■ **Task goal**
Report each line of the data that contains the string "charoff".

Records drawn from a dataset
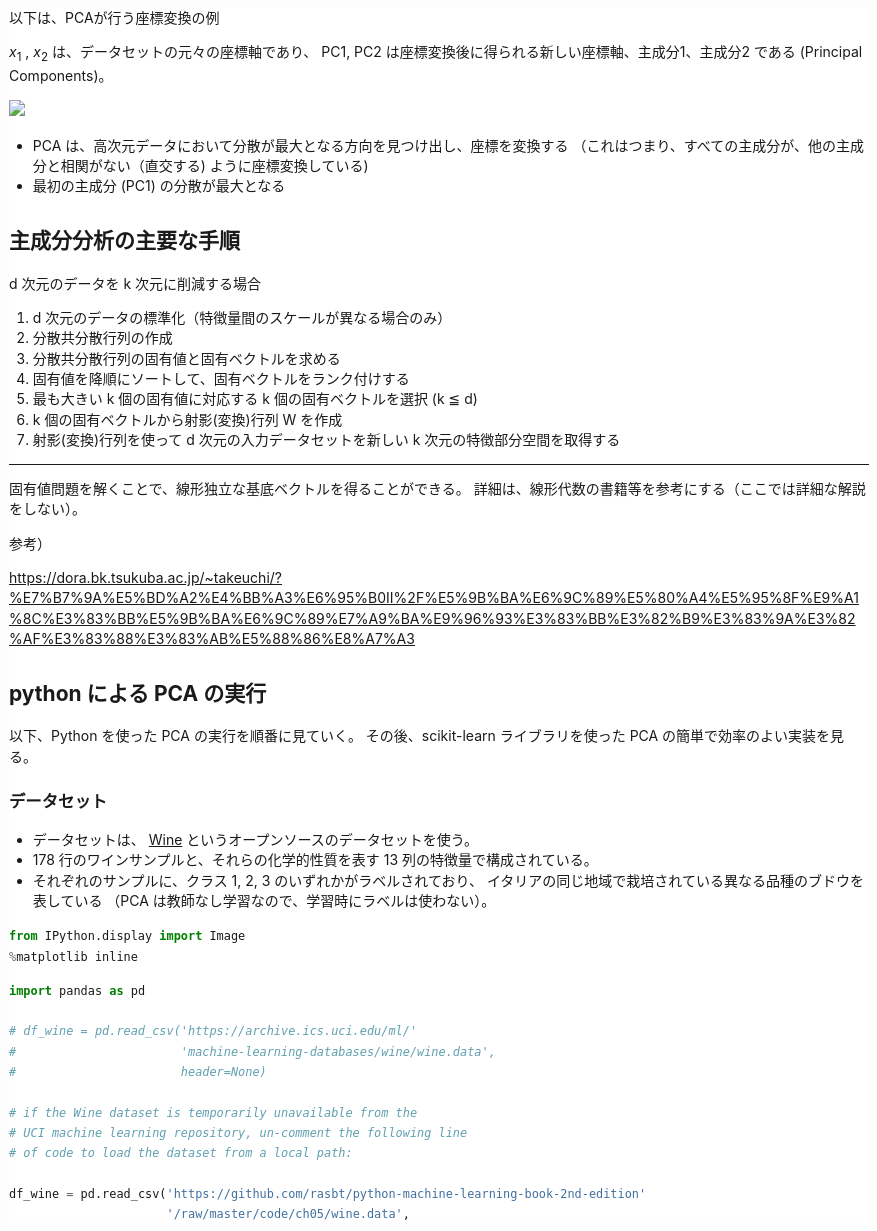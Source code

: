以下は、PCAが行う座標変換の例

$x_1$ , $x_2$ は、データセットの元々の座標軸であり、
PC1, PC2 は座標変換後に得られる新しい座標軸、主成分1、主成分2 である (Principal Components)。



<img src="https://github.com/rasbt/python-machine-learning-book-2nd-edition/blob/master/code/ch05/images/05_01.png?raw=true" width="50%">


- PCA は、高次元データにおいて分散が最大となる方向を見つけ出し、座標を変換する （これはつまり、すべての主成分が、他の主成分と相関がない（直交する) ように座標変換している)
- 最初の主成分 (PC1) の分散が最大となる

## 主成分分析の主要な手順

d 次元のデータを k 次元に削減する場合

1. d 次元のデータの標準化（特徴量間のスケールが異なる場合のみ）
1. 分散共分散行列の作成
1. 分散共分散行列の固有値と固有ベクトルを求める
1. 固有値を降順にソートして、固有ベクトルをランク付けする
1. 最も大きい k 個の固有値に対応する k 個の固有ベクトルを選択 (k ≦ d)
1. k 個の固有ベクトルから射影(変換)行列 W を作成
1. 射影(変換)行列を使って d 次元の入力データセットを新しい k 次元の特徴部分空間を取得する

---

固有値問題を解くことで、線形独立な基底ベクトルを得ることができる。
詳細は、線形代数の書籍等を参考にする（ここでは詳細な解説をしない）。

参考）

https://dora.bk.tsukuba.ac.jp/~takeuchi/?%E7%B7%9A%E5%BD%A2%E4%BB%A3%E6%95%B0II%2F%E5%9B%BA%E6%9C%89%E5%80%A4%E5%95%8F%E9%A1%8C%E3%83%BB%E5%9B%BA%E6%9C%89%E7%A9%BA%E9%96%93%E3%83%BB%E3%82%B9%E3%83%9A%E3%82%AF%E3%83%88%E3%83%AB%E5%88%86%E8%A7%A3

## python による PCA の実行

以下、Python を使った PCA の実行を順番に見ていく。
その後、scikit-learn ライブラリを使った PCA の簡単で効率のよい実装を見る。

### データセット

- データセットは、 [Wine](https://archive.ics.uci.edu/ml/datasets/Wine) というオープンソースのデータセットを使う。
- 178 行のワインサンプルと、それらの化学的性質を表す 13 列の特徴量で構成されている。
- それぞれのサンプルに、クラス 1, 2, 3 のいずれかがラベルされており、
イタリアの同じ地域で栽培されている異なる品種のブドウを表している
（PCA は教師なし学習なので、学習時にラベルは使わない）。



```python
from IPython.display import Image
%matplotlib inline
```


```python
import pandas as pd

# df_wine = pd.read_csv('https://archive.ics.uci.edu/ml/'
#                       'machine-learning-databases/wine/wine.data',
#                       header=None)

# if the Wine dataset is temporarily unavailable from the
# UCI machine learning repository, un-comment the following line
# of code to load the dataset from a local path:

df_wine = pd.read_csv('https://github.com/rasbt/python-machine-learning-book-2nd-edition'
                      '/raw/master/code/ch05/wine.data',
```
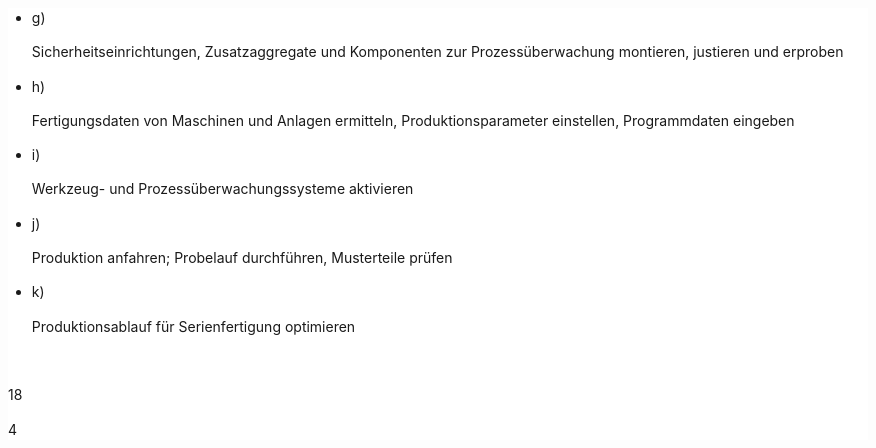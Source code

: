   - g)
    
    <div style="">
    
    Sicherheitseinrichtungen, Zusatzaggregate und Komponenten zur
    Prozessüberwachung montieren, justieren und erproben
    
    </div>

  - h)
    
    <div style="">
    
    Fertigungsdaten von Maschinen und Anlagen ermitteln,
    Produktionsparameter einstellen, Programmdaten eingeben
    
    </div>

  - i)
    
    <div style="">
    
    Werkzeug- und Prozessüberwachungssysteme aktivieren
    
    </div>

  - j)
    
    <div style="">
    
    Produktion anfahren; Probelauf durchführen, Musterteile prüfen
    
    </div>

  - k)
    
    <div style="">
    
    Produktionsablauf für Serienfertigung optimieren
    
    </div>

</td>

<td style="border-right: 0.5pt solid ; border-bottom: 0.5pt solid ; " align="left" valign="top" charoff="50">

 

</td>

<td style="border-bottom: 0.5pt solid ; " align="center" valign="middle" charoff="50">

18

</td>

</tr>

<tr>

<td style="border-right: 0.5pt solid ; border-bottom: 0.5pt solid ; " rowspan="2" align="center" valign="top" charoff="50">

4  
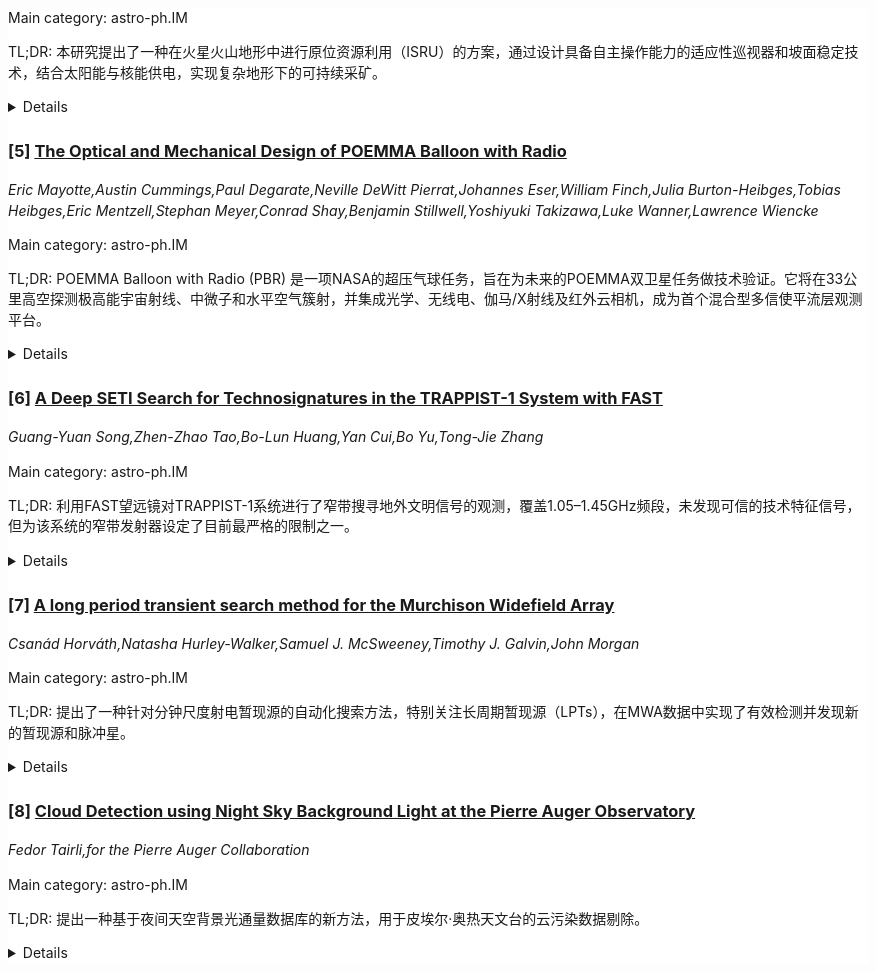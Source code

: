 Main category: astro-ph.IM

TL;DR: 本研究提出了一种在火星火山地形中进行原位资源利用（ISRU）的方案，通过设计具备自主操作能力的适应性巡视器和坡面稳定技术，结合太阳能与核能供电，实现复杂地形下的可持续采矿。


<details><summary>Details</summary></details>


### [5] [The Optical and Mechanical Design of POEMMA Balloon with Radio](https://arxiv.org/abs/2509.06141)
*Eric Mayotte,Austin Cummings,Paul Degarate,Neville DeWitt Pierrat,Johannes Eser,William Finch,Julia Burton-Heibges,Tobias Heibges,Eric Mentzell,Stephan Meyer,Conrad Shay,Benjamin Stillwell,Yoshiyuki Takizawa,Luke Wanner,Lawrence Wiencke*

Main category: astro-ph.IM

TL;DR: POEMMA Balloon with Radio (PBR) 是一项NASA的超压气球任务，旨在为未来的POEMMA双卫星任务做技术验证。它将在33公里高空探测极高能宇宙射线、中微子和水平空气簇射，并集成光学、无线电、伽马/X射线及红外云相机，成为首个混合型多信使平流层观测平台。


<details><summary>Details</summary></details>


### [6] [A Deep SETI Search for Technosignatures in the TRAPPIST-1 System with FAST](https://arxiv.org/abs/2509.06310)
*Guang-Yuan Song,Zhen-Zhao Tao,Bo-Lun Huang,Yan Cui,Bo Yu,Tong-Jie Zhang*

Main category: astro-ph.IM

TL;DR: 利用FAST望远镜对TRAPPIST-1系统进行了窄带搜寻地外文明信号的观测，覆盖1.05–1.45GHz频段，未发现可信的技术特征信号，但为该系统的窄带发射器设定了目前最严格的限制之一。


<details><summary>Details</summary></details>


### [7] [A long period transient search method for the Murchison Widefield Array](https://arxiv.org/abs/2509.06315)
*Csanád Horváth,Natasha Hurley-Walker,Samuel J. McSweeney,Timothy J. Galvin,John Morgan*

Main category: astro-ph.IM

TL;DR: 提出了一种针对分钟尺度射电暂现源的自动化搜索方法，特别关注长周期暂现源（LPTs），在MWA数据中实现了有效检测并发现新的暂现源和脉冲星。


<details><summary>Details</summary></details>


### [8] [Cloud Detection using Night Sky Background Light at the Pierre Auger Observatory](https://arxiv.org/abs/2509.06343)
*Fedor Tairli,for the Pierre Auger Collaboration*

Main category: astro-ph.IM

TL;DR: 提出一种基于夜间天空背景光通量数据库的新方法，用于皮埃尔·奥热天文台的云污染数据剔除。


<details><summary>Details</summary></details>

■ **Solved exercise**
<td style="border-right: 0.5pt solid ; border-bottom: 0.5pt solid ; " align="left" valign="top" charoff="50">
<td style="border-bottom: 0.5pt solid ; " align="center" valign="middle" charoff="50">
<td style="border-right: 0.5pt solid ; border-bottom: 0.5pt solid ; " rowspan="2" align="center" valign="top" charoff="50">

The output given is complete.